■ Saved entries:
=== Section Start ===
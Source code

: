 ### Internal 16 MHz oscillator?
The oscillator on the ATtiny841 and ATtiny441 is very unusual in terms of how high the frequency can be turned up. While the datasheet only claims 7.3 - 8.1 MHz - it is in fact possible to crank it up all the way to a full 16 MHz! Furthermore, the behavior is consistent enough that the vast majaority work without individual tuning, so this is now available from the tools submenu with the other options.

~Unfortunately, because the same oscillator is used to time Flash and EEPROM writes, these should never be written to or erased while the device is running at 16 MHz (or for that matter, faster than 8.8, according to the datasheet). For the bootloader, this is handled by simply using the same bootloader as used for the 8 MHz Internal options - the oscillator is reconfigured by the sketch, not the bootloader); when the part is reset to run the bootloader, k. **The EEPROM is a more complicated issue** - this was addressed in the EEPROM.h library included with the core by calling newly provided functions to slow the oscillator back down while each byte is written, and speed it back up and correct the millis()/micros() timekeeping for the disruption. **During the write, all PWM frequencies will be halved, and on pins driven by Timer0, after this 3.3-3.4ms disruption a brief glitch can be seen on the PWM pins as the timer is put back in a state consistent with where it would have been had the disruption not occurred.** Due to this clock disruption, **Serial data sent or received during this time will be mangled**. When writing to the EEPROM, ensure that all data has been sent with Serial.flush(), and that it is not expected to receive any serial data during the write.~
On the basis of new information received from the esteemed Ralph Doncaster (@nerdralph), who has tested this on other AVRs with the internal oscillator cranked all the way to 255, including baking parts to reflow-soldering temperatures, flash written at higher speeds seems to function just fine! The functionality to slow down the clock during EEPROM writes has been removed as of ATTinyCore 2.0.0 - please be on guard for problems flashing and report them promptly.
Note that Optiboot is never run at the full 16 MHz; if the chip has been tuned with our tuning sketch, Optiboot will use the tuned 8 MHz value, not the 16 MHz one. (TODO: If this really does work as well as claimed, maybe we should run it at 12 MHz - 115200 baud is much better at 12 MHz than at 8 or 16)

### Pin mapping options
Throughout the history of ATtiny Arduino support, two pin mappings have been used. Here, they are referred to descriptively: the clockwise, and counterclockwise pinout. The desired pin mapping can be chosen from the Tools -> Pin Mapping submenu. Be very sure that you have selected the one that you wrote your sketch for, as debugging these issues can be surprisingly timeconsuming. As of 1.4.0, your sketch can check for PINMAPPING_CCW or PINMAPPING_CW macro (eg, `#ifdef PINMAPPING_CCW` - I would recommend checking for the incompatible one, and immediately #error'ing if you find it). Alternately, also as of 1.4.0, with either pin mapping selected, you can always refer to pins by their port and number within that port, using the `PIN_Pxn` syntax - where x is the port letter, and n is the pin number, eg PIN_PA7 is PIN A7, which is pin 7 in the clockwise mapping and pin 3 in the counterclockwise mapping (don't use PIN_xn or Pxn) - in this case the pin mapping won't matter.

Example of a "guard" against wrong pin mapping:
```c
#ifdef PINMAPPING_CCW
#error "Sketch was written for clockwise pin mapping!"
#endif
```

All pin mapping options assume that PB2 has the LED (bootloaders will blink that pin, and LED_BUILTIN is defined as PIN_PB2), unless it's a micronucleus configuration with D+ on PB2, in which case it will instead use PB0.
=== Section End ===
■ INSTRUCTIONS FOR THE TASK:
Start to finish, copy the records above with no differences.

■ REPLY:
Source code

: ### Internal 16 MHz oscillator?
The oscillator on the ATtiny841 and ATtiny441 is very unusual in terms of how high the frequency can be turned up. While the datasheet only claims 7.3 - 8.1 MHz - it is in fact possible to crank it up all the way to a full 16 MHz! Furthermore, the behavior is consistent enough that the vast majaority work without individual tuning, so this is now available from the tools submenu with the other options.

~Unfortunately, because the same oscillator is used to time Flash and EEPROM writes, these should never be written to or erased while the device is running at 16 MHz (or for that matter, faster than 8.8, according to the datasheet). For the bootloader, this is handled by simply using the same bootloader as used for the 8 MHz Internal options - the oscillator is reconfigured by the sketch, not the bootloader); when the part is reset to run the bootloader, k. **The EEPROM is a more complicated issue** - this was addressed in the EEPROM.h library included with the core by calling newly provided functions to slow the oscillator back down while each byte is written, and speed it back up and correct the millis()/micros() timekeeping for the disruption. **During the write, all PWM frequencies will be halved, and on pins driven by Timer0, after this 3.3-3.4ms disruption a brief glitch can be seen on the PWM pins as the timer is put back in a state consistent with where it would have been had the disruption not occurred.** Due to this clock disruption, **Serial data sent or received during this time will be mangled**. When writing to the EEPROM, ensure that all data has been sent with Serial.flush(), and that it is not expected to receive any serial data during the write.~
On the basis of new information received from the esteemed Ralph Doncaster (@nerdralph), who has tested this on other AVRs with the internal oscillator cranked all the way to 255, including baking parts to reflow-soldering temperatures, flash written at higher speeds seems to function just fine! The functionality to slow down the clock during EEPROM writes has been removed as of ATTinyCore 2.0.0 - please be on guard for problems flashing and report them promptly.
Note that Optiboot is never run at the full 16 MHz; if the chip has been tuned with our tuning sketch, Optiboot will use the tuned 8 MHz value, not the 16 MHz one. (TODO: If this really does work as well as claimed, maybe we should run it at 12 MHz - 115200 baud is much better at 12 MHz than at 8 or 16)

### Pin mapping options
Throughout the history of ATtiny Arduino support, two pin mappings have been used. Here, they are referred to descriptively: the clockwise, and counterclockwise pinout. The desired pin mapping can be chosen from the Tools -> Pin Mapping submenu. Be very sure that you have selected the one that you wrote your sketch for, as debugging these issues can be surprisingly timeconsuming. As of 1.4.0, your sketch can check for PINMAPPING_CCW or PINMAPPING_CW macro (eg, `#ifdef PINMAPPING_CCW` - I would recommend checking for the incompatible one, and immediately #error'ing if you find it). Alternately, also as of 1.4.0, with either pin mapping selected, you can always refer to pins by their port and number within that port, using the `PIN_Pxn` syntax - where x is the port letter, and n is the pin number, eg PIN_PA7 is PIN A7, which is pin 7 in the clockwise mapping and pin 3 in the counterclockwise mapping (don't use PIN_xn or Pxn) - in this case the pin mapping won't matter.

Example of a "guard" against wrong pin mapping:
```c
#ifdef PINMAPPING_CCW
#error "Sketch was written for clockwise pin mapping!"
#endif
```

All pin mapping options assume that PB2 has the LED (bootloaders will blink that pin, and LED_BUILTIN is defined as PIN_PB2), unless it's a micronucleus configuration with D+ on PB2, in which case it will instead use PB0.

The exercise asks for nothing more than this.